- _Activity_:
Leave every picture out and write out the records below exactly.

- _Stored items_:
-- Opening Marker --

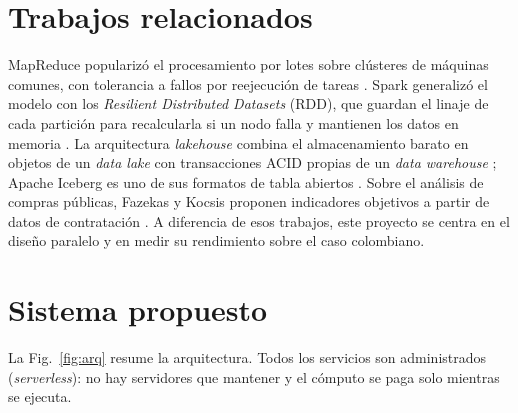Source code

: \documentclass[conference]{IEEEtran}
\begin{document}
\section{Trabajos relacionados}
MapReduce popularizó el procesamiento por lotes sobre clústeres de máquinas comunes, con tolerancia a fallos por reejecución de tareas \cite{dean2008}. Spark generalizó el modelo con los \textit{Resilient Distributed Datasets} (RDD), que guardan el linaje de cada partición para recalcularla si un nodo falla y mantienen los datos en memoria \cite{zaharia2012,zaharia2016}. La arquitectura \textit{lakehouse} combina el almacenamiento barato en objetos de un \textit{data lake} con transacciones ACID propias de un \textit{data warehouse} \cite{armbrust2021}; Apache Iceberg es uno de sus formatos de tabla abiertos \cite{iceberg}. Sobre el análisis de compras públicas, Fazekas y Kocsis proponen indicadores objetivos a partir de datos de contratación \cite{fazekas2020}. A diferencia de esos trabajos, este proyecto se centra en el diseño paralelo y en medir su rendimiento sobre el caso colombiano.

\section{Sistema propuesto}
La Fig.~\ref{fig:arq} resume la arquitectura. Todos los servicios son administrados (\textit{serverless}): no hay servidores que mantener y el cómputo se paga solo mientras se ejecuta.
\end{document}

-- Closing Marker --

- _Solution_:
Source code

: \documentclass[conference]{IEEEtran}
\begin{document}
\section{Trabajos relacionados}
MapReduce popularizó el procesamiento por lotes sobre clústeres de máquinas comunes, con tolerancia a fallos por reejecución de tareas \cite{dean2008}. Spark generalizó el modelo con los \textit{Resilient Distributed Datasets} (RDD), que guardan el linaje de cada partición para recalcularla si un nodo falla y mantienen los datos en memoria \cite{zaharia2012,zaharia2016}. La arquitectura \textit{lakehouse} combina el almacenamiento barato en objetos de un \textit{data lake} con transacciones ACID propias de un \textit{data warehouse} \cite{armbrust2021}; Apache Iceberg es uno de sus formatos de tabla abiertos \cite{iceberg}. Sobre el análisis de compras públicas, Fazekas y Kocsis proponen indicadores objetivos a partir de datos de contratación \cite{fazekas2020}. A diferencia de esos trabajos, este proyecto se centra en el diseño paralelo y en medir su rendimiento sobre el caso colombiano.

\section{Sistema propuesto}
La Fig.~\ref{fig:arq} resume la arquitectura. Todos los servicios son administrados (\textit{serverless}): no hay servidores que mantener y el cómputo se paga solo mientras se ejecuta.
\end{document}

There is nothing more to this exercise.